Re: Installation = Velvet Rope
On Thu, Feb 27, 2003 at 09:54:45AM -0500, Narins, Josh wrote:
> Installation is the Velvet Rope, keeping out the hopelessly clueless.
I'll bite.
The installer itself is not that bad, that is, that thing that guides
you in the partioning and similar stuff. Dselect is quite ok, sure, if
you are in a hurry, tasksel is a nice thing to have. What's utterly
broken is the series of incoherent questions that start poping up when
you actually start with the package installation. Sometime ago I did
a fresh woody installation with fresh woody CDs. That was the first
time I saw the _current_ installer[0]. Wow! Much better than the last
time I saw it! Well, until all the debconf stuff started popping up.
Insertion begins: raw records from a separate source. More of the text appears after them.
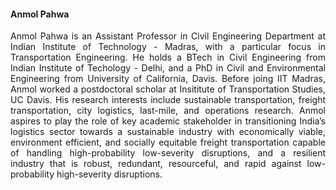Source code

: #### Anmol Pahwa

<p align="justify">
Anmol Pahwa is an Assistant Professor in Civil Engineering Department at Indian Institute of Technology - Madras, with a particular focus in Transportation Engineering. He holds a BTech in Civil Engineering from Indian Institute of Techology - Delhi, and a PhD in Civil and Environmental Engineering from University of California, Davis. Before joing IIT Madras, Anmol worked a postdoctoral scholar at Insititute of Transportation Studies, UC Davis. His research interests include sustainable transportation, freight transportation, city logistics, last-mile, and operations research. Anmol aspires to play the role of key academic stakeholder in transitioning India’s logistics sector towards a sustainable industry with economically viable, environment efficient, and socially equitable freight transportation capable of handling high-probability low-severity disruptions, and a resilient industry that is robust, redundant, resourceful, and rapid against low-probability high-severity disruptions.
</p>

<a href="/assets/pdf/cv-anmolpahwa.pdf"><i class="ai ai-cv-square ai-3x"></i></a>
<a href="https://scholar.google.com/citations?user=YLY2ITYAAAAJ&hl=en"><i class="ai ai-google-scholar-square ai-3x"></i></a>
I did this install in the way any new user would: I just pressed enter
at the prompts I didn't care about, e.g., the one about the kind of
questions that I wanted to see. After that, I got a couple dozen of
questions asked, most of which didn't actually have anything to do with
the rest of them. Think of it: you are asked something obscure about
your keyboard layout, and then something about the serial port
configuration, and the something about CVS repositories, and some stuff
about the configuration of the X server -- and AFAICS in the future
you'll be asked something about your TeX installation. I have seen
_all_ those questions in the past during regular unstable upgrades, but
this was the first time I saw them as a single lump. It was
frustrating at best. I kept asking myself "is this thing going to
stop? how about right now?"
I might have made the mistake of changing the level of questions I
wanted to see, but AFAIR I didn't.
Point is, that's the scary bit about the installation. The initial
part is quite ok, IMO. It *could* be easier, it could be smarter, it
could guess more, but that doesn't mean it's hopelessly unusable, as
some people seem to imply.
> P.S. If you were Microsoft, and you wanted to destroy Debian, what
> would you do to the user/developer base? Just asking.
Start a flamewar about stopping the development of a new installer?
[0] For whatever reason, my previous woody installs were actually
minimal potato installs which where later upgraded to woody over
the net. Probably because I didn't have a woody CD at hand.